Entonces su ojos vieron el sol hundirse en el horizonte, y su mirada de odio se convirtió en una de triunfo.
Pero, en ese preciso instante, vi el mandoble y el destello del enorme machete de Jonathan, y grité al verle segar la garganta del Conde al mismo tiempo que el cuchillo bowie del señor Morris se hundía en su corazón.
Fue como un milagro; ante nuestros ojos, y en un respiro todo el cuerpo se deshizo en polvo y desapareció de nuestra vista[298].

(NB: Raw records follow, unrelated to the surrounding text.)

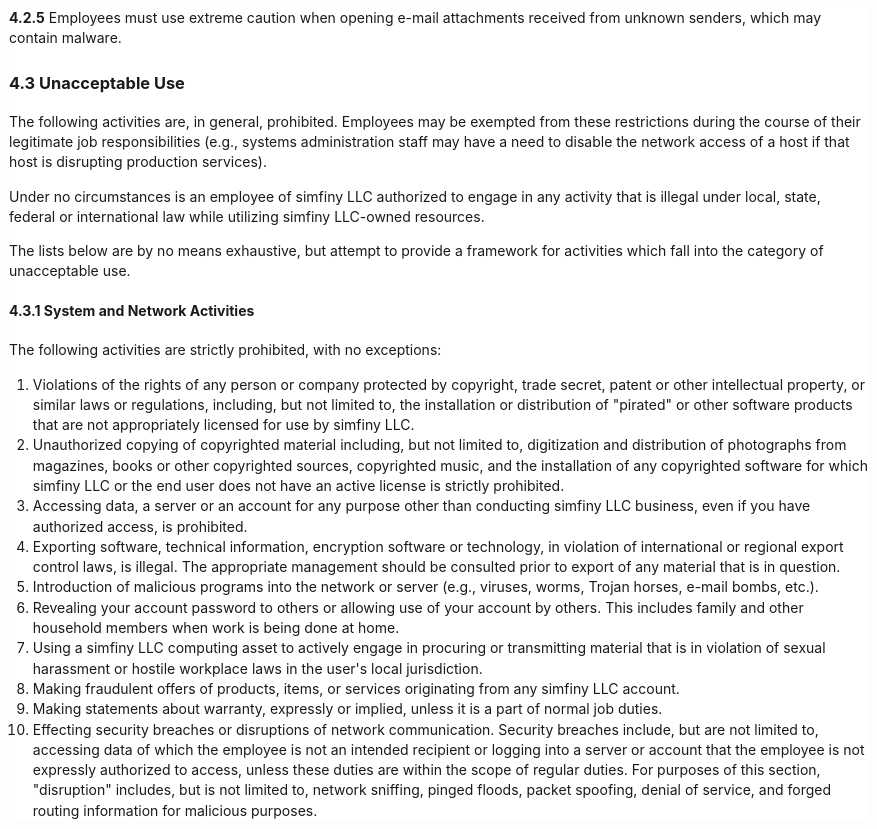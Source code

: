 **4.2.5** Employees must use extreme caution when opening e-mail attachments received from unknown senders, which may
contain malware.

### 4.3 Unacceptable Use

The following activities are, in general, prohibited. Employees may be exempted from these restrictions during the
course of their legitimate job responsibilities (e.g., systems administration staff may have a need to disable the
network access of a host if that host is disrupting production services).

Under no circumstances is an employee of simfiny LLC authorized to engage in any activity that is illegal under local,
state, federal or international law while utilizing simfiny LLC-owned resources.

The lists below are by no means exhaustive, but attempt to provide a framework for activities which fall into the
category of unacceptable use.

#### 4.3.1 System and Network Activities

The following activities are strictly prohibited, with no exceptions:

1. Violations of the rights of any person or company protected by copyright, trade secret, patent or other intellectual
   property, or similar laws or regulations, including, but not limited to, the installation or distribution of
   "pirated" or other software products that are not appropriately licensed for use by simfiny LLC.
2. Unauthorized copying of copyrighted material including, but not limited to, digitization and distribution of
   photographs from magazines, books or other copyrighted sources, copyrighted music, and the installation of any
   copyrighted software for which simfiny LLC or the end user does not have an active license is strictly prohibited.
3. Accessing data, a server or an account for any purpose other than conducting simfiny LLC business, even if you have
   authorized access, is prohibited.
4. Exporting software, technical information, encryption software or technology, in violation of international or
   regional export control laws, is illegal. The appropriate management should be consulted prior to export of any
   material that is in question.
5. Introduction of malicious programs into the network or server (e.g., viruses, worms, Trojan horses, e-mail bombs,
   etc.).
6. Revealing your account password to others or allowing use of your account by others. This includes family and other
   household members when work is being done at home.
7. Using a simfiny LLC computing asset to actively engage in procuring or transmitting material that is in violation of
   sexual harassment or hostile workplace laws in the user's local jurisdiction.
8. Making fraudulent offers of products, items, or services originating from any simfiny LLC account.
9. Making statements about warranty, expressly or implied, unless it is a part of normal job duties.
10. Effecting security breaches or disruptions of network communication. Security breaches include, but are not limited
    to, accessing data of which the employee is not an intended recipient or logging into a server or account that the
    employee is not expressly authorized to access, unless these duties are within the scope of regular duties. For purposes
    of this section, "disruption" includes, but is not limited to, network sniffing, pinged floods, packet spoofing, denial
    of service, and forged routing information for malicious purposes.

Mientras viva, me alegrará recordar que incluso en aquel momento de disolución final apareció en su rostro una expresión de paz como jamás hubiera imaginado que pudiera llegar a ver.
El castillo de Drácula destacaba ahora contra el cielo rojo, y cada piedra de sus derruidas almenas se recortaba contra la luz del sol poniente[299].

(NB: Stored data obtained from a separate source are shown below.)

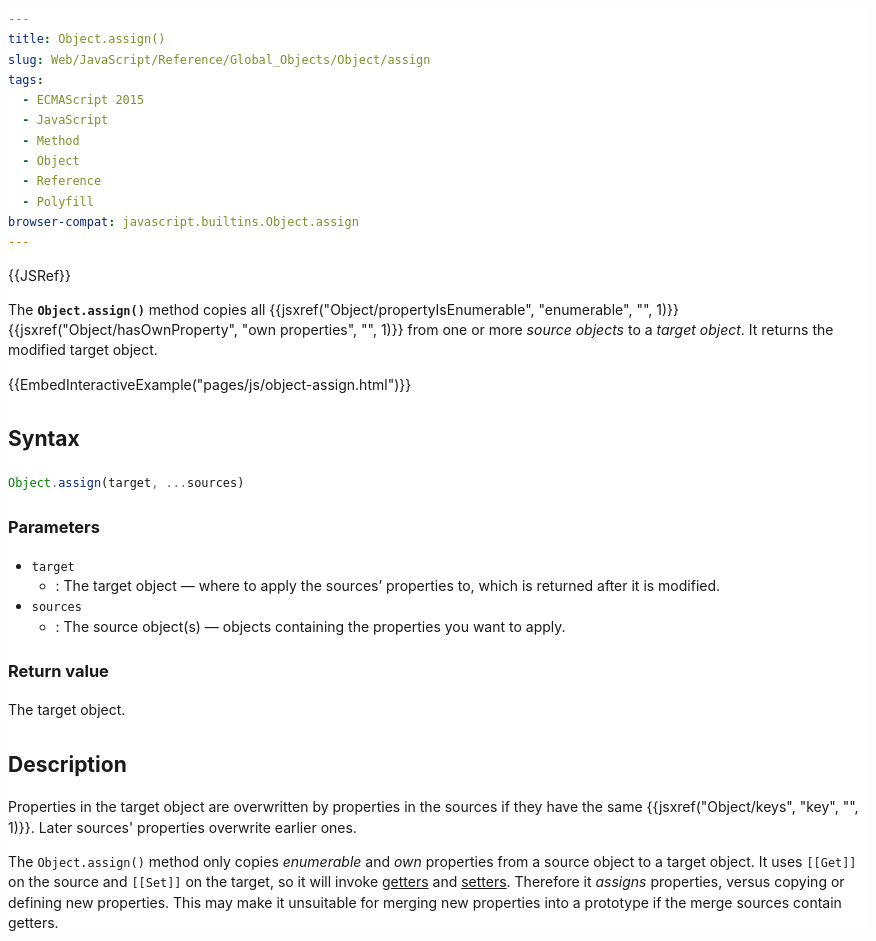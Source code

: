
 ```yaml
---
title: Object.assign()
slug: Web/JavaScript/Reference/Global_Objects/Object/assign
tags:
  - ECMAScript 2015
  - JavaScript
  - Method
  - Object
  - Reference
  - Polyfill
browser-compat: javascript.builtins.Object.assign
---
```

{{JSRef}}

The **`Object.assign()`** method
copies all {{jsxref("Object/propertyIsEnumerable", "enumerable", "", 1)}}
{{jsxref("Object/hasOwnProperty", "own properties", "", 1)}} from one or more
_source objects_ to a _target object_. It returns the modified target
object.

{{EmbedInteractiveExample("pages/js/object-assign.html")}}

## Syntax

```js
Object.assign(target, ...sources)
```

### Parameters

- `target`
  - : The target object — where to apply the sources’ properties to, which is returned
    after it is modified.
- `sources`
  - : The source object(s) — objects containing the properties you want to apply.

### Return value

The target object.

## Description

Properties in the target object are overwritten by properties in the sources if they
have the same {{jsxref("Object/keys", "key", "", 1)}}. Later sources' properties
overwrite earlier ones.

The `Object.assign()` method only copies _enumerable_ and
_own_ properties from a source object to a target object. It uses
`[[Get]]` on the source and `[[Set]]` on the target, so it will
invoke [getters](/en-US/docs/Web/JavaScript/Reference/Functions/get) and [setters](/en-US/docs/Web/JavaScript/Reference/Functions/set). Therefore it
_assigns_ properties, versus copying or defining new properties. This may make it
unsuitable for merging new properties into a prototype if the merge sources contain
getters.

Los gitanos, considerándonos de alguna forma los causantes de la extraordinaria desaparición del hombre muerto, se dieron media vuelta sin pronunciar palabra y se alejaron a caballo como si les fuera la vida en ello. Aquellos que iban a pie, saltaron sobre el leiter-waggon y gritaron a los jinetes que no les abandonaran. Los lobos, que se habían retirado a una distancia prudencial, se dispersaron dejándonos solos.
El señor Morris, que había caído al suelo, se apoyó sobre un codo mientras mantenía la mano presionada contra su costado; la sangre seguía manando a través de sus dedos. Corrí hacia él, pues el círculo Sagrado ya no me retenía, y lo mismo hicieron los dos doctores. Jonathan se arrodilló detrás de él, y el herido apoyó la cabeza en su hombro. Haciendo un pequeño esfuerzo, tomó mi mano con un suspiro, y la estrechó en la suya que no estaba ensangrentada. Debió de ver en mi rostro la angustia de mi corazón, pues sonrió y me dijo:
—Me siento muy feliz de haber sido de alguna ayuda. ¡Oh, Dios! —gritó de repente, tratando de sentarse mientras me señalaba—. ¡Por esto merecía la pena morir! ¡Miren, miren!
El sol se encontraba ahora justo sobre la cumbre de la montaña, y sus rayos rojos cayeron sobre mi rostro, bañándolo en una luz rosácea. Siguiendo un solo impulso, los hombres se arrodillaron, y de sus gargantas brotó un «amén» profundo y sincero, mientras sus ojos seguían la dirección del dedo del moribundo, que decía:
—¡Gracias a Dios, todo esto no ha sido en vano! ¡Vean! ¡Ni la nieve es tan inmaculada como su frente! ¡La maldición ha terminado!
Y, para nuestro amargo pesar, murió, con una sonrisa y en silencio, como un perfecto caballero[300].